The task: Scan the records that follow, and whenever a line has the word "space", copy it.

Source texts of formatted documents

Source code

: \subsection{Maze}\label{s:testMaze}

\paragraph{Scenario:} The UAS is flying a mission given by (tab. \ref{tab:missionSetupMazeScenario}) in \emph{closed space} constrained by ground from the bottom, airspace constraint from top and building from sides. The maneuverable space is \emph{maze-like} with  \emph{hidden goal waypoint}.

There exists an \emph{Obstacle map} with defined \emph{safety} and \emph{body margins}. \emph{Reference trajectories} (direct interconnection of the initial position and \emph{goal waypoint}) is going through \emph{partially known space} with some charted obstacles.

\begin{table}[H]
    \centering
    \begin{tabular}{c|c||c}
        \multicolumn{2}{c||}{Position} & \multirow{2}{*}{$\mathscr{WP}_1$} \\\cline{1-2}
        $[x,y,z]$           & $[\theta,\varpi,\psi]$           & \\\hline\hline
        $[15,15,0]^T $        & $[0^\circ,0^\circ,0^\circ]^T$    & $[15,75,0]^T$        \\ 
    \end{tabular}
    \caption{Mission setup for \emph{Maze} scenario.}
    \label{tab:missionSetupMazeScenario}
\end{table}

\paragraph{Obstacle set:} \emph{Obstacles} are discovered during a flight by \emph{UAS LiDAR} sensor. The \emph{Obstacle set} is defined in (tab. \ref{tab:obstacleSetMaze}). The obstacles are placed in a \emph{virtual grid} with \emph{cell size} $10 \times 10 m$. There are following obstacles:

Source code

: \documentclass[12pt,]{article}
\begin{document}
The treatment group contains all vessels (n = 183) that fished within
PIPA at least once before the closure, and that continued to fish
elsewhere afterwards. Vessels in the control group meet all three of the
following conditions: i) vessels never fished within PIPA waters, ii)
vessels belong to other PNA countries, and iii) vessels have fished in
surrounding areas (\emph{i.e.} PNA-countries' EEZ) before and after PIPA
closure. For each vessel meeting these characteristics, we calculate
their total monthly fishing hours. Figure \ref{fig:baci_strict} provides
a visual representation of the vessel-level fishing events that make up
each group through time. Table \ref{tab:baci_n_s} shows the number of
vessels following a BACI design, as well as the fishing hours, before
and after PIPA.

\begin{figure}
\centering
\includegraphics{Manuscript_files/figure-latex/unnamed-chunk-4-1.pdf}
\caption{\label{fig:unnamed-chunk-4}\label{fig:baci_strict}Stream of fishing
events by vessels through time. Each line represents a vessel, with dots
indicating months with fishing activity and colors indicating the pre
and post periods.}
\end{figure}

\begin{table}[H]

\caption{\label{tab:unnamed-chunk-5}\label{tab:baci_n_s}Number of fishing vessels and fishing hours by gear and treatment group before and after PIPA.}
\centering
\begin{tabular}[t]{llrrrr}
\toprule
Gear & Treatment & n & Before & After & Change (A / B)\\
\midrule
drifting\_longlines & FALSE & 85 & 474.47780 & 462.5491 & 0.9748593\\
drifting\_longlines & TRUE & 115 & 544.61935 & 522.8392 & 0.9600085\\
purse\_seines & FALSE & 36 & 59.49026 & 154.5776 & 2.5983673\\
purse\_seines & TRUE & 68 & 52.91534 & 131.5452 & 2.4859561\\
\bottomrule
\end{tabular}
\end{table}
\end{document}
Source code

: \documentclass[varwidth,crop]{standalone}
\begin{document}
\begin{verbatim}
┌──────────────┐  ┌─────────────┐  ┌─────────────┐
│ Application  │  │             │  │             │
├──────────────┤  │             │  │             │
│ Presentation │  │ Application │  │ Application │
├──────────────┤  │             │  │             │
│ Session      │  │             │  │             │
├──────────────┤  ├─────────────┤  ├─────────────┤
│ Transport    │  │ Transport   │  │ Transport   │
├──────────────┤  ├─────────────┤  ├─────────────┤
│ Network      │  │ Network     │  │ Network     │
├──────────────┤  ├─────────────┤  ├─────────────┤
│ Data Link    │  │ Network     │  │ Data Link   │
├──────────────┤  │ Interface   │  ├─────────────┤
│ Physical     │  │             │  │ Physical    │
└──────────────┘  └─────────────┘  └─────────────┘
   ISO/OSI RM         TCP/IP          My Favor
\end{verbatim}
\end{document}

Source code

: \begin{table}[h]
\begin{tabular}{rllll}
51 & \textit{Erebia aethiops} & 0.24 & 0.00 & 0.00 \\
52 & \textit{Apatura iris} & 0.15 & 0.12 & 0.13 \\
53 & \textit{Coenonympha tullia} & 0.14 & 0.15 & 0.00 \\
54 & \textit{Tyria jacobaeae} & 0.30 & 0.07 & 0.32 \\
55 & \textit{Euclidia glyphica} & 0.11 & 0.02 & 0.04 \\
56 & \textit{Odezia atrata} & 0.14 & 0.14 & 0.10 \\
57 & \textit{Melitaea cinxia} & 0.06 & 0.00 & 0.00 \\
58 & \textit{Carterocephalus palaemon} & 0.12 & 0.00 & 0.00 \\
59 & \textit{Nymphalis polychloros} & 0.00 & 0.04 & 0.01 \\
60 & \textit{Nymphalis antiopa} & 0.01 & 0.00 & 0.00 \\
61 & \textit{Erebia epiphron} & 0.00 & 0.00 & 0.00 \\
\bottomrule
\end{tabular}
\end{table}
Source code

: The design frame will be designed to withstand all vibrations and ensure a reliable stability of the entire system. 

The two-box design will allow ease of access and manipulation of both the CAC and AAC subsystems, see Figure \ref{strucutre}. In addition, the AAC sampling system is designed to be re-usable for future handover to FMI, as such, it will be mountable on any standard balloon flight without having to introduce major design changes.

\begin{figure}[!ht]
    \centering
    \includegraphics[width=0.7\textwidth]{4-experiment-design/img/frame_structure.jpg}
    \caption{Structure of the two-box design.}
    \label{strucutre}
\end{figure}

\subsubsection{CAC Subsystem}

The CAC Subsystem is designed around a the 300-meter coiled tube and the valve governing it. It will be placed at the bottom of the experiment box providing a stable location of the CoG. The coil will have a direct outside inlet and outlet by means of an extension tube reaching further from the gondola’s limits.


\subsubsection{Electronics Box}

Task response:
\paragraph{Scenario:} The UAS is flying a mission given by (tab. \ref{tab:missionSetupMazeScenario}) in \emph{closed space} constrained by ground from the bottom, airspace constraint from top and building from sides. The maneuverable space is \emph{maze-like} with  \emph{hidden goal waypoint}.
There exists an \emph{Obstacle map} with defined \emph{safety} and \emph{body margins}. \emph{Reference trajectories} (direct interconnection of the initial position and \emph{goal waypoint}) is going through \emph{partially known space} with some charted obstacles.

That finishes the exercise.